I'm guessing Gibson makes those covers out of much thinner material than the ones in my South Korean guitar, or maybe Gibson used a material other than brass, with higher resistivity, and lower eddy current losses. Stainless steel would probably be pretty good, except you can't stamp it out with a die and a press!

The guitar I was talking about - an Agile AS-820, probably made by Cort, and definitely, erm, inspired by a Gibson ES-335 - has quite thick brass PUP covers. The pickups weighed a tonne when I pulled them out - there's lots of heavy brass there!
...bending a 9...hamfisted...
I play both acoustic and electric guitar.
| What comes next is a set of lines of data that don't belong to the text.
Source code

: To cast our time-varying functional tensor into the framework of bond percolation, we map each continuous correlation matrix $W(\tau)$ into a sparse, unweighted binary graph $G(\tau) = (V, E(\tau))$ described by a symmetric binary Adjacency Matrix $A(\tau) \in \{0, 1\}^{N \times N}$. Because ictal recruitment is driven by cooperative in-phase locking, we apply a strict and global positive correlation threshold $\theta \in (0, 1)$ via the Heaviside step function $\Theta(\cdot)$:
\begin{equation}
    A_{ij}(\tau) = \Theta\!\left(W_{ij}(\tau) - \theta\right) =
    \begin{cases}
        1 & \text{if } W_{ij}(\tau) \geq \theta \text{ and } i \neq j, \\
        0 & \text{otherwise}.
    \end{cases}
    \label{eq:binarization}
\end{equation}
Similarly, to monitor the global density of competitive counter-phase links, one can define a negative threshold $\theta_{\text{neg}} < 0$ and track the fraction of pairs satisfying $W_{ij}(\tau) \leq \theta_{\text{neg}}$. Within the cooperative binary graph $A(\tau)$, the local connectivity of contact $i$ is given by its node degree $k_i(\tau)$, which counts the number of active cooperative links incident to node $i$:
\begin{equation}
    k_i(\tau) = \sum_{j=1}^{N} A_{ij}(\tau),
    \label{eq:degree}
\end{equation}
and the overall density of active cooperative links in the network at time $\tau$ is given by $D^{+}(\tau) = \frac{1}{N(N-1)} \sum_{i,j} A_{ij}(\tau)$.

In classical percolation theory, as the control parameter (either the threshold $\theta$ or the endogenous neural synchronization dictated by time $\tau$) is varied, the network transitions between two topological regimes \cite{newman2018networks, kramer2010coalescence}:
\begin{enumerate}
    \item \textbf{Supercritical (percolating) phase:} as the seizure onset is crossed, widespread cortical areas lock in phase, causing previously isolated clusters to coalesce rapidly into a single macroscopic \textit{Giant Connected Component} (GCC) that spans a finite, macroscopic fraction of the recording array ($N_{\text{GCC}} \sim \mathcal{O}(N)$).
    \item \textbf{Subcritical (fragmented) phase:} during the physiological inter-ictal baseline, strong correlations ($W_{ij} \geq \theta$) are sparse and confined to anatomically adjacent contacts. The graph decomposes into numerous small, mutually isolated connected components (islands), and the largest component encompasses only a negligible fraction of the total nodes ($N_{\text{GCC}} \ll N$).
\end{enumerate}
Acoustic guitars have a longer scale length, a higher action, and tend to use much heavier-gauge strings, so the more acoustic guitar I play, the heavier my left hand gets. :(

I put 10-gauge strings on my acoustic (most acoustic players use 12 gauge), and even so, 10-gauge strings on my Les Paul copy feel too floppy (because of the shorter scale length). I have a tendency to pull some notes in a chord slightly out of tune on the Les Paul and 335-type guitars unless I consciously use a light touch with my left hand.

11-gauge strings seem to feel about right on a Les Paul scale length, but that will change quickly if I stop playing acoustic guitar for a month!


-Gnobuddy
 
Agiles are made by Agile. Not out of the Cort, samick or other factory. Rondo music sells them.
There is no Agile guitar factory. Welcome to the world of sub-contracted manufacturing! :)

Yes, I bought my Agiles (I have a few) from Kurt Zentmaier of Rondo Music, who has them manufactured by a large South Korean guitar manufacturer to his specifications. Most likely he picks choices for woods, tuners, hardware, etc out of a list offered by the manufacturer, the only truly custom part being the trademark Agile headstock shape.

Just one or two large South Korean manufacturers build guitars for many other brands sold in North America (LTD, Jackson, Dean, Hamer, Epiphone, Fender, Ibanez, Yamaha, Schecter...). These brands don't have their own factories there - that would be prohibitively expensive. Instead, they sub-contract one of the South Korean factories to do a run of guitars for them. The same factory might build, say, Jacksons one day, and Deans the next, and Epiphones the day after that.

It's not 100% clear exactly which large South Korean manufacturer makes guitars for Kurt. It is most likely either Cort or Samick.

The important thing isn't where the guitars are made, or by whom. It's how the guitars are made. And my experience is that all the Agiles are well made, all are great bang for the buck, and some are really excellent guitars straight from Rondo.

IMO, the only weak point is the OEM pickups in some models. My AS-820 always sounded dull with the stock pickups, no matter what I did. I recently replaced them with a pair of Seymour Duncans, and that has transformed the guitar's sound. It was a tedious job, fishing all the bits and pieces through the f-holes, but well worth it in the end.


-Gnobuddy
 
I do not see you on the agile guitar forum though.
True. I'm not on any of the guitar forums any more. I tried a few when I got back into music around 2009, but I felt the main focus on the guitar forums really wasn't about music or learning how to be a better musician.

Rather, the majority of posts and threads were about buying stuff, showing off the stuff you had, asking what stuff to buy next, and maybe putting down the other guy's stuff because it wasn't as special as your own stuff.

This wasn't really what I was looking for, so I stopped being active on any of the guitar forums.

These days I find I have plenty I can learn by working through one of Justin Timbercoe's video lessons on You Tube, or watching Danish Pete play on the Anderton's Music channel, or from videos of other inspiringly good musicians.